OHDSI / WebAPI

OHDSI WebAPI contains all OHDSI services that can be called from OHDSI applications
Apache License 2.0
126 stars 156 forks source link

Unclear spark/databricks support #2262

Closed guybartal closed 4 months ago

guybartal commented 1 year ago

Expected behavior

Spark drivers included in WebAPI

Actual behavior

We get an error on WebAPI application startup:

2023-04-30T08:00:58.824720185Z 2023-04-30 08:00:58.824 INFO main org.ohdsi.webapi.DataAccessConfig - [] - error loading com.simba.spark.jdbc.Driver

Steps to reproduce behavior

Start WebAPI application with ohdsi/webapi:2.12.1 docker image

Description

Steps to support spark source is unclear and undocumented, what should we do to use spark source without changing Dockerfile?

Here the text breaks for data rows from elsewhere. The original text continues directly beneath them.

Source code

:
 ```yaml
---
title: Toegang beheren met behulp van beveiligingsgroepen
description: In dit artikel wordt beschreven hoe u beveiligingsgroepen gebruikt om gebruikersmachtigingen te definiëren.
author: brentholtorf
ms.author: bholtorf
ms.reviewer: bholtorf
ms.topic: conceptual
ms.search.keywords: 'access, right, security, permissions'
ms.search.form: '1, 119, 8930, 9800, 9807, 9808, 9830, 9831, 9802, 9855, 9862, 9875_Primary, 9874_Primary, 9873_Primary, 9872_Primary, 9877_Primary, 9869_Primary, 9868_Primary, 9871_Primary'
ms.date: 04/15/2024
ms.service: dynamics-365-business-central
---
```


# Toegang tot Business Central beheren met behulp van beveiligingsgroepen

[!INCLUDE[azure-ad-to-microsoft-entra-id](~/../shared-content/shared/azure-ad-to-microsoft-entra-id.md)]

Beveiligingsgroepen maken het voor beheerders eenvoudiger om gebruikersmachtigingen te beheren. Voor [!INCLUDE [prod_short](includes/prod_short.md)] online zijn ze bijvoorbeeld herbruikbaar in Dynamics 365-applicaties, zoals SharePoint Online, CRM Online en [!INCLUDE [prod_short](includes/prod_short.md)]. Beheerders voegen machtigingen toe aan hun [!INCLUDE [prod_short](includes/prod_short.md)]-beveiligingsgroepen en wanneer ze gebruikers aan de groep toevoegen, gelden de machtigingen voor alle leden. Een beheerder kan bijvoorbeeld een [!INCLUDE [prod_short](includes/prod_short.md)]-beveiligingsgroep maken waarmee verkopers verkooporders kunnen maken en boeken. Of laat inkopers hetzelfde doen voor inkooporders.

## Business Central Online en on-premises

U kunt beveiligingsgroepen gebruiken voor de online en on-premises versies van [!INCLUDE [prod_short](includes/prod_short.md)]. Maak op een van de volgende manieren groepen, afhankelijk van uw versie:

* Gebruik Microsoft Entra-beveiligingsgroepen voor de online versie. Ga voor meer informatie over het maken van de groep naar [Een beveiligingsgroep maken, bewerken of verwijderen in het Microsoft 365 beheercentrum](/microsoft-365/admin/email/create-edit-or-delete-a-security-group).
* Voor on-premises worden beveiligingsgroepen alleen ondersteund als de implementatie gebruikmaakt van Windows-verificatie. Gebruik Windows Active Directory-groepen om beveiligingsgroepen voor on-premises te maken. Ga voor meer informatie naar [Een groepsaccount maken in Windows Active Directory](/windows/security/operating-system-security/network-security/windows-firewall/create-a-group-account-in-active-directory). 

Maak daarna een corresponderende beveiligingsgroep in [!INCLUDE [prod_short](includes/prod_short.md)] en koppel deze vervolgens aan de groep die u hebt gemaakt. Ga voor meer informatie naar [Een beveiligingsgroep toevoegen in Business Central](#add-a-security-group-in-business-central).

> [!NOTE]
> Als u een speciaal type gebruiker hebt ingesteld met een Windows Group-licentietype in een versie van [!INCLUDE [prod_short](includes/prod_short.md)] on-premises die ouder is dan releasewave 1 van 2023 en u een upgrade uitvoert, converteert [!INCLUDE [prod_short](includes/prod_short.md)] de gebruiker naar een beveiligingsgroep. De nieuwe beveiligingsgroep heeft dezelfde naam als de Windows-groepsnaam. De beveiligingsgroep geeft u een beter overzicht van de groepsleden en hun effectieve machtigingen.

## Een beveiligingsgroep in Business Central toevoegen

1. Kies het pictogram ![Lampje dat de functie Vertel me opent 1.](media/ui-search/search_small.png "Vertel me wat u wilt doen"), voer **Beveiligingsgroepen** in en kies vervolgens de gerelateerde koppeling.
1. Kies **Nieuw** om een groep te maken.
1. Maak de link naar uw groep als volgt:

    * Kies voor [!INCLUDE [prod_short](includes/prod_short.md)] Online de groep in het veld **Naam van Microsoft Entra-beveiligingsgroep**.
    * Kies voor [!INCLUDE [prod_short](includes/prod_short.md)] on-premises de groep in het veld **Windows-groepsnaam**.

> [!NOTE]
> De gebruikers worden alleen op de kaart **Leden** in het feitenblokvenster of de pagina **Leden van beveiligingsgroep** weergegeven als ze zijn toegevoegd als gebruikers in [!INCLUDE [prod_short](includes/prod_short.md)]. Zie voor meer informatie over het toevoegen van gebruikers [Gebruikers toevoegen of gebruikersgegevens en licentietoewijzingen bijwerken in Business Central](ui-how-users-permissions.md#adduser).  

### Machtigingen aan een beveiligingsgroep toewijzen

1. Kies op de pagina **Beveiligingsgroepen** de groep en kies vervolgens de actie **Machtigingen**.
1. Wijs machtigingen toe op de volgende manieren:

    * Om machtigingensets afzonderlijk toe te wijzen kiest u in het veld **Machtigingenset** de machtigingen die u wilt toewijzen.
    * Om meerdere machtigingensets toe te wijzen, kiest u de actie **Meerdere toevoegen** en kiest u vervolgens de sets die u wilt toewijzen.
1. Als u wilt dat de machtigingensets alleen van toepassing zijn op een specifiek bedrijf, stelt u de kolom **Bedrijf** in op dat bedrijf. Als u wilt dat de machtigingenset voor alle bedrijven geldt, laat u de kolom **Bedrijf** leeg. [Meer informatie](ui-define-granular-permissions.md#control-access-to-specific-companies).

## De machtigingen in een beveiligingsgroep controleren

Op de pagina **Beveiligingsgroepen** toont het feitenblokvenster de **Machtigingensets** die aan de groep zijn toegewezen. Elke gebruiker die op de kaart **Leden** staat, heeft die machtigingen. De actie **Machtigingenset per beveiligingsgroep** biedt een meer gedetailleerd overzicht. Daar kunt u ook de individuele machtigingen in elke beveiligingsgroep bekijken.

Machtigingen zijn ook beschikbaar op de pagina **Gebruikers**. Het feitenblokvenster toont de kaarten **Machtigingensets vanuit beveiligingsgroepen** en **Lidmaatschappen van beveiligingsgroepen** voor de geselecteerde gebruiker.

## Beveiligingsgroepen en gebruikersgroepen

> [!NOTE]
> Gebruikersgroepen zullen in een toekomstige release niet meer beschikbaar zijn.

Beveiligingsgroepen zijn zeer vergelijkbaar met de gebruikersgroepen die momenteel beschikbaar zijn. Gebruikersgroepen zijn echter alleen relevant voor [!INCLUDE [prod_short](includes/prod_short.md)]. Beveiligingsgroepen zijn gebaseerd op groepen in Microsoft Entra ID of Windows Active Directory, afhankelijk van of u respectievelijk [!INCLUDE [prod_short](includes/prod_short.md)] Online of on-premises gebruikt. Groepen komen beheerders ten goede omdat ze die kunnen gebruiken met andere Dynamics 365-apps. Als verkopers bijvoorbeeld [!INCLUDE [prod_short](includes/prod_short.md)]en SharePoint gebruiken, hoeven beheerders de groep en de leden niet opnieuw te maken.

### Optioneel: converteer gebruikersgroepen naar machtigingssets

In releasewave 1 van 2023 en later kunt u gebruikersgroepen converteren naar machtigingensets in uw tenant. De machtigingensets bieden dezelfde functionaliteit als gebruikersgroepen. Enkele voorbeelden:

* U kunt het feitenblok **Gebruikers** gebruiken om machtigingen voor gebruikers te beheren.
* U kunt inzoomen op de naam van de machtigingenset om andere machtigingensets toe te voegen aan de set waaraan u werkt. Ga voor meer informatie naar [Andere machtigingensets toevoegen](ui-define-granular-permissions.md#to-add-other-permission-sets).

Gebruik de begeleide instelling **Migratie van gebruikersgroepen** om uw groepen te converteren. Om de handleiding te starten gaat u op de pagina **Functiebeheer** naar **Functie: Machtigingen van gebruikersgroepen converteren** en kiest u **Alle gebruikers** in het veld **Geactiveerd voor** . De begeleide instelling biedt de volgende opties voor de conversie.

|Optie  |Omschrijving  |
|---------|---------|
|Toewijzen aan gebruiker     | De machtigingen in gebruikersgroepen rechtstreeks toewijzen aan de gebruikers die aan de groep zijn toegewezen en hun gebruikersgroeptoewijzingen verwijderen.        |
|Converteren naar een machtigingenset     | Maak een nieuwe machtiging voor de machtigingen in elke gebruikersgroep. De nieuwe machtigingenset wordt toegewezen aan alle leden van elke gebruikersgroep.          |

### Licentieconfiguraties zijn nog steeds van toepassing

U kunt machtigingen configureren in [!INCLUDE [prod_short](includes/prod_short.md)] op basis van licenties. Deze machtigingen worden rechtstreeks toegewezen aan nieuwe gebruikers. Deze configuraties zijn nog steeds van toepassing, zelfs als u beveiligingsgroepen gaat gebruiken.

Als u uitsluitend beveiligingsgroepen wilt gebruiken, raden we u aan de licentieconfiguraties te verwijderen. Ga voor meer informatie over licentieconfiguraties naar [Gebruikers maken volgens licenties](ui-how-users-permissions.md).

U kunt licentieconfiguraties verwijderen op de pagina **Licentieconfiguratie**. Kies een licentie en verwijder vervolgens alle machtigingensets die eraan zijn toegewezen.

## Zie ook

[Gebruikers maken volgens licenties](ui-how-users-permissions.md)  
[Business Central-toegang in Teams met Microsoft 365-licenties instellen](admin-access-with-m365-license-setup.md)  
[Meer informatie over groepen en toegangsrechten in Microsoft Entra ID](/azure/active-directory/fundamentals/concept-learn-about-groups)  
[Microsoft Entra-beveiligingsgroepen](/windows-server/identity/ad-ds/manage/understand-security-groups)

the steps we did to load the spark drivers are:

  1. Download JDBC spark drivers (version 2.6.22) from Databricks website: https://www.databricks.com/spark/jdbc-drivers-archive
  2. Extract and rename jar driver file to /src/main/extras/spark/spark-2.6.22.1040.jar
  3. Edit Dockerfile:
# Download dependencies
COPY pom.xml /code/
# RUN mkdir .git \
#     && mvn package \
#      -P${MAVEN_PROFILE}
# Compile code and repackage it
COPY src /code/src
RUN mvn initialize \
    -Dgit.branch=${GIT_BRANCH} \
    -Dgit.commit.id.abbrev=${GIT_COMMIT_ID_ABBREV} \
    -P${MAVEN_PROFILE} \
    && mvn package \
    -Dgit.branch=${GIT_BRANCH} \
    -Dgit.commit.id.abbrev=${GIT_COMMIT_ID_ABBREV} \
    -P${MAVEN_PROFILE} \
    && mkdir war \
    && mv target/WebAPI.war war \
    && cd war \
    && jar -xf WebAPI.war \
    && rm WebAPI.war
  1. Build the Dockerfile with the following build args and maven profile:
docker build -t webapi --build-arg MAVEN_PROFILE=webapi-docker,webapi-spark --build-arg GIT_BRANCH=v2.12.1 .
  1. Run the custom image and see startup logs: 2023-04-30T08:00:58.824720185Z 2023-04-30 08:00:58.824 INFO main org.ohdsi.webapi.DataAccessConfig - [] - driver loaded: com.simba.spark.jdbc.Driver
guybartal commented 1 year ago

@anton-abushkevich

konstjar commented 1 year ago

You may need to specify the exact path to driver in pom.xml

guybartal commented 1 year ago

Thanks @konstjar but it's already set by default to:

<spark.classpath>${basedir}/src/main/extras/spark</spark.classpath>

And as I wrote above in item number 2 on the list, we've extract and copy the driver to that path.

But we are seeking a way to use WebAPI image or at least build the image without the need to fork the repository and change the source code, for example we saw there's support for Redshift, Postgresql and MS SQL Server in the public image.

konstjar commented 1 year ago

@guybartal I'm not sure if this path is correct. We specify in our build exact path.

Also I see there are some copy instruction in after the build. Maybe it causes issues. In our case we build .war file and run application under Tomcat server.

@leeevans Do you have an idea?

guybartal commented 1 year ago

@leeevans did you have time to see this? We'd appreciate more clarity on that matter. Thanks!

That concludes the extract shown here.